Sunday, January 20, 2013

Facial scrubs: Working on our surfactant base recipe - part 2

We created a really basic recipe yesterday for a surfactant based facial scrub, and I think we need to take a bit of time to modify it so we can include mildness enhancers, thickeners, and lovely extracts our skin will like. This post will be about including humectants, then we'll take a look at including mildness enhancers and rinse off increasers before we take a look at using extracts and cosmeceuticals.

As a note, remember that this is a rinse off product, so we need to keep in mind a few things, including whether there's any point to include the ingredient if we're rinsing it off and whether it will resist rinse off!

My goal is to create something every skin type can handle in this post and the next, then we'll get into modifying it. Having said that, my goal is that I've offered you enough information in these posts and the linked posts that you can create a product you love and make those modifications. 

SAMPLE BASE FOR A FACIAL CLEANSER WITH PHYSICAL EXFOLIANTS
HEATED WATER PHASE
25% surfactant of choice
15% cocamidopropyl betaine
59.5% distilled water

COOL DOWN PHASE
0.5% liquid Germall Plus

ADDING HUMECTANTS!
Everybody doesn't like something, but nobody doesn't like humectants! Every skin type can benefit from using a humectant in a facial cleanser. As much as I like sodium lactate, it rinses off, so there's no point in using it. My first choice is generally glycerin as it's inexpensive and plentiful and I always have some in the workshop. It also helps increase bubble-age in our products, but that isn't generally something I want in a facial product, but it's kind of nice to know that. If you don't like the potential stickiness of glycerin - something I haven't noticed when it's lower than 5% in a facial cleanser - then check out the link above for other options!

I know there's some concern about it pulling water out of your skin, and I encourage you to read this post if you're worried about it! 

Some of our humectants offer double duty - honeyquat is a cationic polymer that offers conditioning and panthenol has some amazing properties for our skin (please click on the link for more information!), so spend some time reading up on humectants to choose one you will love! I'm going to add glycerin at 3% in the heated water phase, and you can quite easily substitute your humectant for it in the recipe without too many changes.
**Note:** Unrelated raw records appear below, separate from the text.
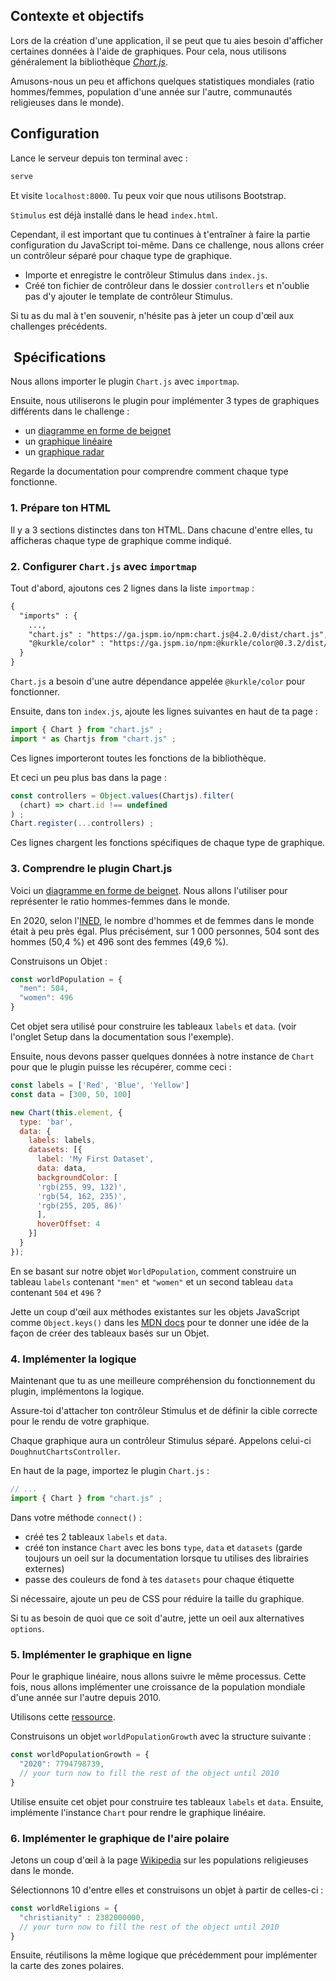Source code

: ## Contexte et objectifs

Lors de la création d'une application, il se peut que tu aies besoin d'afficher certaines données à l'aide de graphiques. Pour cela, nous utilisons généralement la bibliothèque [*Chart.js*](https://www.chartjs.org/docs/latest/).

Amusons-nous un peu et affichons quelques statistiques mondiales (ratio hommes/femmes, population d'une année sur l'autre, communautés religieuses dans le monde).

## Configuration

Lance le serveur depuis ton terminal avec :

```bash
serve
```

Et visite `localhost:8000`. Tu peux voir que nous utilisons Bootstrap.

`Stimulus` est déjà installé dans le head `index.html`.

Cependant, il est important que tu continues à t'entraîner à faire la partie configuration du JavaScript toi-même. Dans ce challenge, nous allons créer un contrôleur séparé pour chaque type de graphique.
- Importe et enregistre le contrôleur Stimulus dans `index.js`.
- Créé ton fichier de contrôleur dans le dossier `controllers` et n'oublie pas d'y ajouter le template de contrôleur Stimulus.

Si tu as du mal à t'en souvenir, n'hésite pas à jeter un coup d'œil aux challenges précédents.

##  Spécifications

Nous allons importer le plugin `Chart.js` avec `importmap`.

Ensuite, nous utiliserons le plugin pour implémenter 3 types de graphiques différents dans le challenge :
- un [diagramme en forme de beignet](https://www.chartjs.org/docs/latest/charts/doughnut.html)
- un [graphique linéaire](https://www.chartjs.org/docs/latest/charts/line.html)
- un [graphique radar](https://www.chartjs.org/docs/latest/charts/radar.html)

Regarde la documentation pour comprendre comment chaque type fonctionne.

### 1. Prépare ton HTML

Il y a 3 sections distinctes dans ton HTML. Dans chacune d'entre elles, tu afficheras chaque type de graphique comme indiqué.

### 2. Configurer `Chart.js` avec `importmap`

Tout d'abord, ajoutons ces 2 lignes dans la liste `importmap` :

```html
{
  "imports" : {
    ...,
    "chart.js" : "https://ga.jspm.io/npm:chart.js@4.2.0/dist/chart.js",
    "@kurkle/color" : "https://ga.jspm.io/npm:@kurkle/color@0.3.2/dist/color.esm.js"
  }
}
```

`Chart.js` a besoin d'une autre dépendance appelée `@kurkle/color` pour fonctionner.

Ensuite, dans ton `index.js`, ajoute les lignes suivantes en haut de ta page :

```javascript
import { Chart } from "chart.js" ;
import * as Chartjs from "chart.js" ;
```

Ces lignes importeront toutes les fonctions de la bibliothèque.

Et ceci un peu plus bas dans la page :

```javascript
const controllers = Object.values(Chartjs).filter(
  (chart) => chart.id !== undefined
) ;
Chart.register(...controllers) ;
```

Ces lignes chargent les fonctions spécifiques de chaque type de graphique.

### 3. Comprendre le plugin Chart.js

Voici un [diagramme en forme de beignet](https://www.chartjs.org/docs/latest/charts/doughnut.html). Nous allons l'utiliser pour représenter le ratio hommes-femmes dans le monde.

En 2020, selon l'[INED](https://www.ined.fr/en/everything_about_population/demographic-facts-sheets/faq/more-men-or-women-in-the-world/), le nombre d'hommes et de femmes dans le monde était à peu près égal. Plus précisément, sur 1 000 personnes, 504 sont des hommes (50,4 %) et 496 sont des femmes (49,6 %).

Construisons un Objet :

```javascript
const worldPopulation = {
  "men": 504,
  "women": 496
}
```

Cet objet sera utilisé pour construire les tableaux `labels` et `data`. (voir l'onglet Setup dans la documentation sous l'exemple).

Ensuite, nous devons passer quelques données à notre instance de `Chart` pour que le plugin puisse les récupérer, comme ceci :

```javascript
const labels = ['Red', 'Blue', 'Yellow']
const data = [300, 50, 100]

new Chart(this.element, {
  type: 'bar',
  data: {
    labels: labels,
    datasets: [{
      label: 'My First Dataset',
      data: data,
      backgroundColor: [
      'rgb(255, 99, 132)',
      'rgb(54, 162, 235)',
      'rgb(255, 205, 86)'
      ],
      hoverOffset: 4
    }]
  }
});
```

En se basant sur notre objet `WorldPopulation`, comment construire un tableau `labels` contenant `"men"` et `"women"` et un second tableau `data` contenant `504` et `496` ?

Jette un coup d'œil aux méthodes existantes sur les objets JavaScript comme `Object.keys()` dans les [MDN docs](https://developer.mozilla.org/en-US/docs/Web/JavaScript/Reference/Global_Objects/Object/keys) pour te donner une idée de la façon de créer des tableaux basés sur un Objet.

### 4. Implémenter la logique

Maintenant que tu as une meilleure compréhension du fonctionnement du plugin, implémentons la logique.

Assure-toi d'attacher ton contrôleur Stimulus et de définir la cible correcte pour le rendu de votre graphique.

Chaque graphique aura un contrôleur Stimulus séparé. Appelons celui-ci `DoughnutChartsController`.

En haut de la page, importez le plugin `Chart.js` :

```javascript
// ...
import { Chart } from "chart.js" ;
```

Dans votre méthode `connect()` :
- créé tes 2 tableaux `labels` et `data`.
- créé ton instance `Chart` avec les bons `type`, `data` et `datasets` (garde toujours un oeil sur la documentation lorsque tu utilises des librairies externes)
- passe des couleurs de fond à tes `datasets` pour chaque étiquette

Si nécessaire, ajoute un peu de CSS pour réduire la taille du graphique.

Si tu as besoin de quoi que ce soit d'autre, jette un oeil aux alternatives `options`.

### 5. Implémenter le graphique en ligne

Pour le graphique linéaire, nous allons suivre le même processus. Cette fois, nous allons implémenter une croissance de la population mondiale d'une année sur l'autre depuis 2010.

Utilisons cette [ressource](https://www.worldometers.info/world-population/world-population-by-year/).

Construisons un objet `worldPopulationGrowth` avec la structure suivante :

```javascript
const worldPopulationGrowth = {
  "2020": 7794798739,
  // your turn now to fill the rest of the object until 2010
}
```

Utilise ensuite cet objet pour construire tes tableaux `labels` et `data`. Ensuite, implémente l'instance `Chart` pour rendre le graphique linéaire.

### 6. Implémenter le graphique de l'aire polaire

Jetons un coup d'œil à la page [Wikipedia](https://en.wikipedia.org/wiki/List_of_religious_populations) sur les populations religieuses dans le monde.

Sélectionnons 10 d'entre elles et construisons un objet à partir de celles-ci :

```javascript
const worldReligions = {
  "christianity" : 2382000000,
  // your turn now to fill the rest of the object until 2010
}
```

Ensuite, réutilisons la même logique que précédemment pour implémenter la carte des zones polaires.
And yes, you can use honey as a humectant, but remember to use a really good preservative that specializes in hard to preserve ingredients, such as Germaben II at 1% in the cool down phase.


SAMPLE BASE FOR A FACIAL CLEANSER WITH PHYSICAL EXFOLIANTS modified to include glycerin
HEATED WATER PHASE
25% surfactant of choice
15% cocamidopropyl betaine
56.5% distilled water
3% glycerin

COOL DOWN PHASE
0.5% liquid Germall Plus

Note that when I added 3% glycerin to the recipe, I removed 3% water, going from 59.5% water to 56.5% to compensate.


SAMPLE BASE FOR A FACIAL CLEANSER WITH PHYSICAL EXFOLIANTS modified to include glycerin and honeyquat
HEATED WATER PHASE
25% surfactant of choice
15% cocamidopropyl betaine
56.5% distilled water
3% glycerin

COOL DOWN PHASE
0.5% liquid Germall Plus
3% honeyquat

SAMPLE BASE FOR A FACIAL CLEANSER WITH CHEMICAL EXFOLIANTS modified to include glycerin, honeyquat, panthenol, and AHA
HEATED WATER PHASE
25% surfactant of choice
15% cocamidopropyl betaine
48.5% distilled water
3% glycerin
5% AHA

COOL DOWN PHASE
0.5% liquid Germall Plus
3% honeyquat
3% panthenol

Note: This contains 5% AHA, so we probably don't want to include the physical exfoliants as it might be a little much for our more sensitive facial skin! 

And so on...

If you have dry skin, I really encourage you to start on this post and work your way forward as I did go into great detail for your skin type during this series! This is another post on foaming bottle cleansers that can easily to modified for exfoliants! 

Join me tomorrow for fun modifying this recipe further!

1 comment:

Lise M Andersen said...

Hi Susan. Thanks for this series on cleansers which has me all curious about your own preferred face cleanser. I ask because I have personally never had any real success using surfactant based face cleansers. (not sure if it's sensitivity or just a dislike of the feeling of soap on my face). I have always been a bit curious as to how mild one can go with a surfactant based cleanser and still have it 'work'. I'd love to hear your thoughts in this.